American theatre director (1950–2003)

Gerald Gutierrez (February 3, 1950 – December 29, 2003) was an American Tony Award-winning stage director. He was born and died in Brooklyn, New York.

==Career==
Gutierrez was a graduate of Midwood High School in Brooklyn, New York, and then the Juilliard School and initially worked as a performer. He then started directing Off-Broadway, often at Playwrights Horizons. He directed, among others, the following plays at Lincoln Center: The Most Happy Fella (1992), The Heiress (1995), A Delicate Balance (1996), and Dinner at Eight (2002). His work with The Heiress and A Delicate Balance was said to be (by Playbill) as "near perfect representations of those plays".

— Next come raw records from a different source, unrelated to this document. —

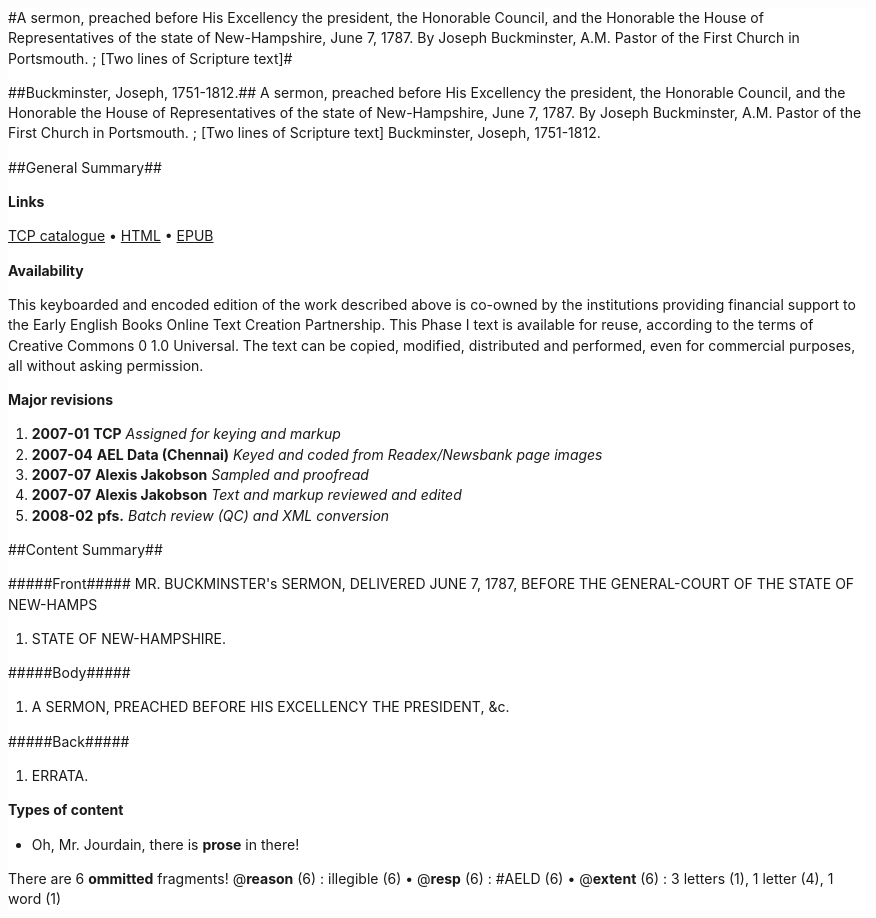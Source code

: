 #A sermon, preached before His Excellency the president, the Honorable Council, and the Honorable the House of Representatives of the state of New-Hampshire, June 7, 1787. By Joseph Buckminster, A.M. Pastor of the First Church in Portsmouth. ; [Two lines of Scripture text]#

##Buckminster, Joseph, 1751-1812.##
A sermon, preached before His Excellency the president, the Honorable Council, and the Honorable the House of Representatives of the state of New-Hampshire, June 7, 1787. By Joseph Buckminster, A.M. Pastor of the First Church in Portsmouth. ; [Two lines of Scripture text]
Buckminster, Joseph, 1751-1812.

##General Summary##

**Links**

[TCP catalogue](http://www.ota.ox.ac.uk/tcp/)  • 
[HTML](http://tei.it.ox.ac.uk/tcp/Texts-HTML/free/N15/N15849.html)  • 
[EPUB](http://tei.it.ox.ac.uk/tcp/Texts-EPUB/free/N15/N15849.epub)

**Availability**

This keyboarded and encoded edition of the
	       work described above is co-owned by the institutions
	       providing financial support to the Early English Books
	       Online Text Creation Partnership. This Phase I text is
	       available for reuse, according to the terms of Creative
	       Commons 0 1.0 Universal. The text can be copied,
	       modified, distributed and performed, even for
	       commercial purposes, all without asking permission.

**Major revisions**

1. __2007-01__ __TCP__ *Assigned for keying and markup*
1. __2007-04__ __AEL Data (Chennai)__ *Keyed and coded from Readex/Newsbank page images*
1. __2007-07__ __Alexis Jakobson__ *Sampled and proofread*
1. __2007-07__ __Alexis Jakobson__ *Text and markup reviewed and edited*
1. __2008-02__ __pfs.__ *Batch review (QC) and XML conversion*

##Content Summary##

#####Front#####
MR. BUCKMINSTER's SERMON, DELIVERED JUNE 7, 1787, BEFORE THE GENERAL-COURT OF THE STATE OF NEW-HAMPS
1. STATE OF NEW-HAMPSHIRE.

#####Body#####

1. A SERMON, PREACHED BEFORE HIS EXCELLENCY THE PRESIDENT, &c.

#####Back#####

1. ERRATA.

**Types of content**

  * Oh, Mr. Jourdain, there is **prose** in there!

There are 6 **ommitted** fragments! 
 @__reason__ (6) : illegible (6)  •  @__resp__ (6) : #AELD (6)  •  @__extent__ (6) : 3 letters (1), 1 letter (4), 1 word (1)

Of The Heiress, the Variety reviewer wrote: "Although Gerald Gutierrez’s direction can’t be undervalued, The Heiress is not by any stretch “director’s theater.”... Under Gutierrez's sure hand, the exceptional cast never falters." He directed the Wendy Wasserstein play Isn't It Romantic in 1983. Gutierrez and Wasserstein were good friends.

He was said (by The New York Times) to have "an obsession with detail that made each production tick like a perfectly calibrated clock", and to do "ferocious" research. André Bishop, a close friend of Gutierrez, said: "Of all the directors I know, he was one who combined a scrupulous sense of reality with enormous flair and style."

==Death==
Gutierrez died in his sleep of respiratory failure, on December 29, 2003, aged 53.

==Awards and nominations==
Gutierrez was nominated for the 1994 Tony Award, Director of a Play for Abe Lincoln in Illinois. He won the 1995 Tony Award, Director of a Play for The Heiress and the 1996 Tony Award, Director of a Play for A Delicate Balance.